El último informe de Estimaciones de la Oferta y la Demanda Agrícola Mundial (WASDE), emitido por el Departamento de Agricultura de los Estados Unidos, mantuvo sin cambios las previsiones para Paraguay. Según el organismo, nuestro país cerrará la campaña 2025/26 con una producción sólida de 11,50 millones de toneladas, de las cuales se espera que 7,70 millones de toneladas se destinen directamente al mercado de exportación, consolidando la posición de Paraguay como un proveedor clave en el flujo global de oleaginosas.

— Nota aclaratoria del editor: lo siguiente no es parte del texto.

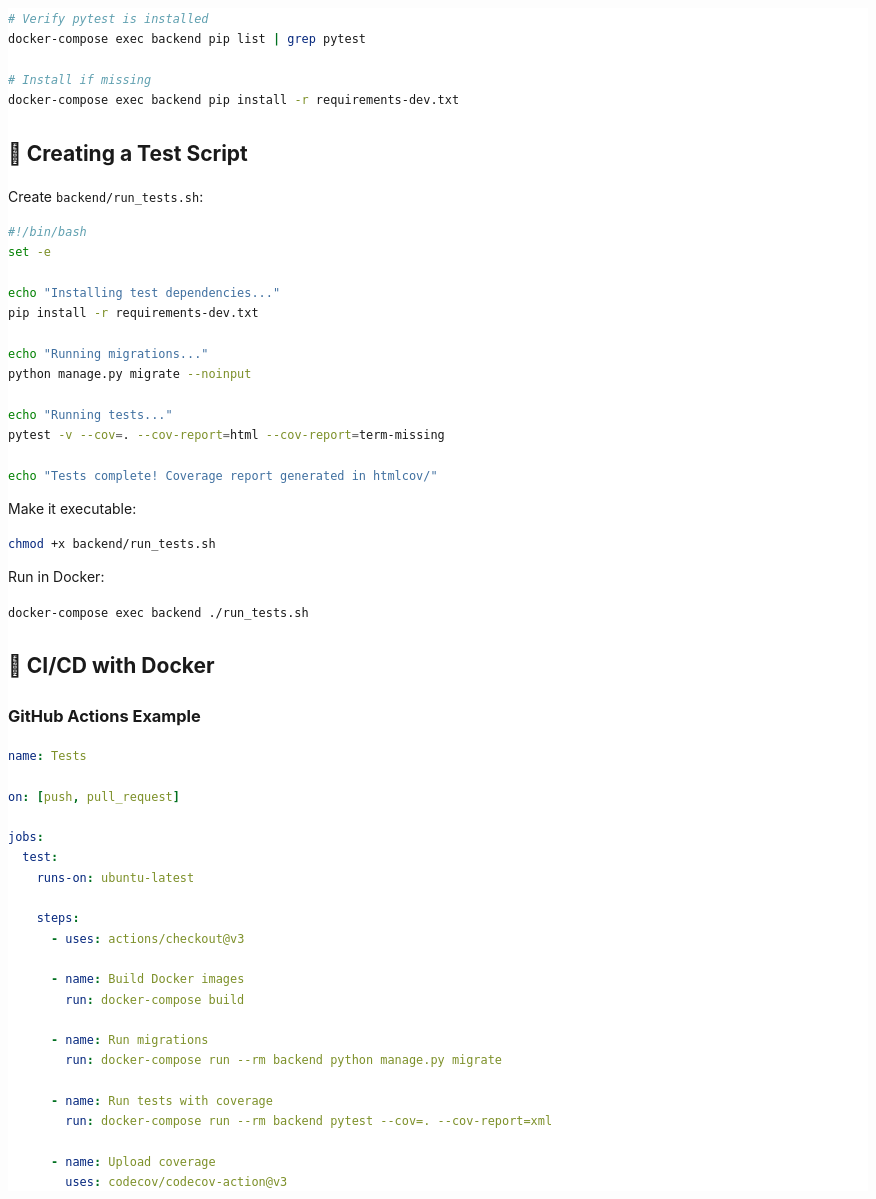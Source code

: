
 ```bash
# Verify pytest is installed
docker-compose exec backend pip list | grep pytest

# Install if missing
docker-compose exec backend pip install -r requirements-dev.txt
```

## 📝 Creating a Test Script

Create `backend/run_tests.sh`:

```bash
#!/bin/bash
set -e

echo "Installing test dependencies..."
pip install -r requirements-dev.txt

echo "Running migrations..."
python manage.py migrate --noinput

echo "Running tests..."
pytest -v --cov=. --cov-report=html --cov-report=term-missing

echo "Tests complete! Coverage report generated in htmlcov/"
```

Make it executable:

```bash
chmod +x backend/run_tests.sh
```

Run in Docker:

```bash
docker-compose exec backend ./run_tests.sh
```

## 🔄 CI/CD with Docker

### GitHub Actions Example

```yaml
name: Tests

on: [push, pull_request]

jobs:
  test:
    runs-on: ubuntu-latest

    steps:
      - uses: actions/checkout@v3

      - name: Build Docker images
        run: docker-compose build

      - name: Run migrations
        run: docker-compose run --rm backend python manage.py migrate

      - name: Run tests with coverage
        run: docker-compose run --rm backend pytest --cov=. --cov-report=xml

      - name: Upload coverage
        uses: codecov/codecov-action@v3
```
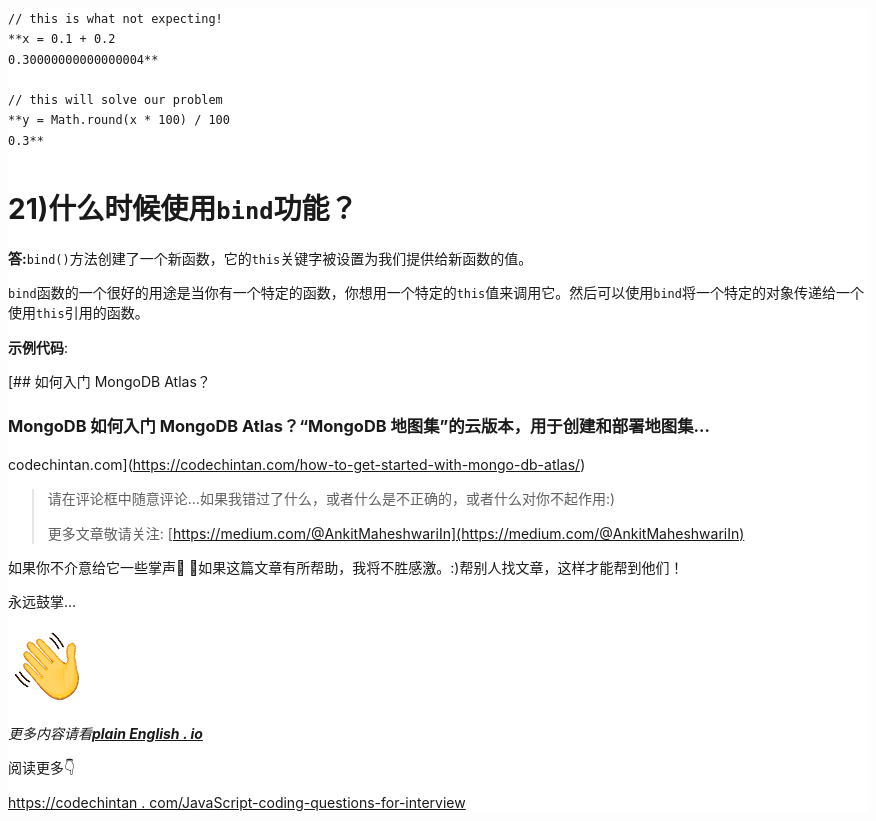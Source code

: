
 ```
// this is what not expecting!
**x = 0.1 + 0.2
0.30000000000000004**

// this will solve our problem
**y = Math.round(x * 100) / 100
0.3**
```

# 21)什么时候使用`bind`功能？

**答:**`bind()`方法创建了一个新函数，它的`this`关键字被设置为我们提供给新函数的值。

`bind`函数的一个很好的用途是当你有一个特定的函数，你想用一个特定的`this`值来调用它。然后可以使用`bind`将一个特定的对象传递给一个使用`this`引用的函数。

**示例代码**:

[](https://codechintan.com/how-to-get-started-with-mongo-db-atlas/) [## 如何入门 MongoDB Atlas？

### MongoDB 如何入门 MongoDB Atlas？“MongoDB 地图集”的云版本，用于创建和部署地图集…

codechintan.com](https://codechintan.com/how-to-get-started-with-mongo-db-atlas/) 

> 请在评论框中随意评论…如果我错过了什么，或者什么是不正确的，或者什么对你不起作用:)
> 
> 更多文章敬请关注:
> [https://medium.com/@AnkitMaheshwariIn](https://medium.com/@AnkitMaheshwariIn)

如果你不介意给它一些掌声👏 👏如果这篇文章有所帮助，我将不胜感激。:)帮别人找文章，这样才能帮到他们！

永远鼓掌…

![](img/2f4712882de180d90c9dcdb0cb91ae69.png)

*更多内容请看*[***plain English . io***](http://plainenglish.io/)

阅读更多👇

[https://codechintan . com/JavaScript-coding-questions-for-interview](https://codechintan.com/javascript-coding-questions-for-interview)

En el escenario estadounidense, los ajustes reflejan una mayor actividad industrial. Las importaciones de soja en EE. UU. se incrementaron en 136.000 toneladas métricas, una cifra que se alinea con el volumen de molienda, el cual también subió en 136.000 toneladas métricas debido a una fuerte demanda interna de harina de soja. A pesar de este mayor procesamiento, las existencias finales de la potencia del norte se mantuvieron estables en 9,53 millones de toneladas métricas, con un precio promedio proyectado que se sostiene en los 374,78 dólares por tonelada.
Sin embargo, el panorama para nuestros vecinos del sur presenta algunos desafíos. El USDA recortó la producción de Argentina en 500.000 toneladas, situando su cosecha estimada en 48 millones de toneladas. Esta reducción responde principalmente a una caída en los rendimientos por hectárea, un factor climático que el aumento del área de siembra no logró compensar totalmente. Una situación similar ocurre en Ucrania, donde la producción también cayó en medio millón de toneladas por una reducción en la superficie cultivada, lo que ajusta la oferta global de la oleaginosa.

En cuanto a Brasil, igual que para Paraguay, el USDA mantuvo su previsión sobre la cosecha de soja en 180 millones de toneladas y en 114 millones la expectativa sobre las exportaciones del grano sin procesar.
El informe destaca un leve retroceso en las existencias finales de soja a nivel mundial, que se redujeron en 200.000 toneladas debido a menores stocks en India y la ya mencionada Ucrania. En el ámbito de los derivados, el aceite de soja mostró un ligero excedente en las existencias finales de EE. UU. tras un menor uso proyectado para biocombustibles, aunque esto fue parcialmente equilibrado por un mayor consumo en la industria alimenticia y de piensos. Estos ajustes globales configuran un mercado que, si bien estable para Paraguay, se mantiene sensible a las variaciones de rendimiento en el Cono Sur.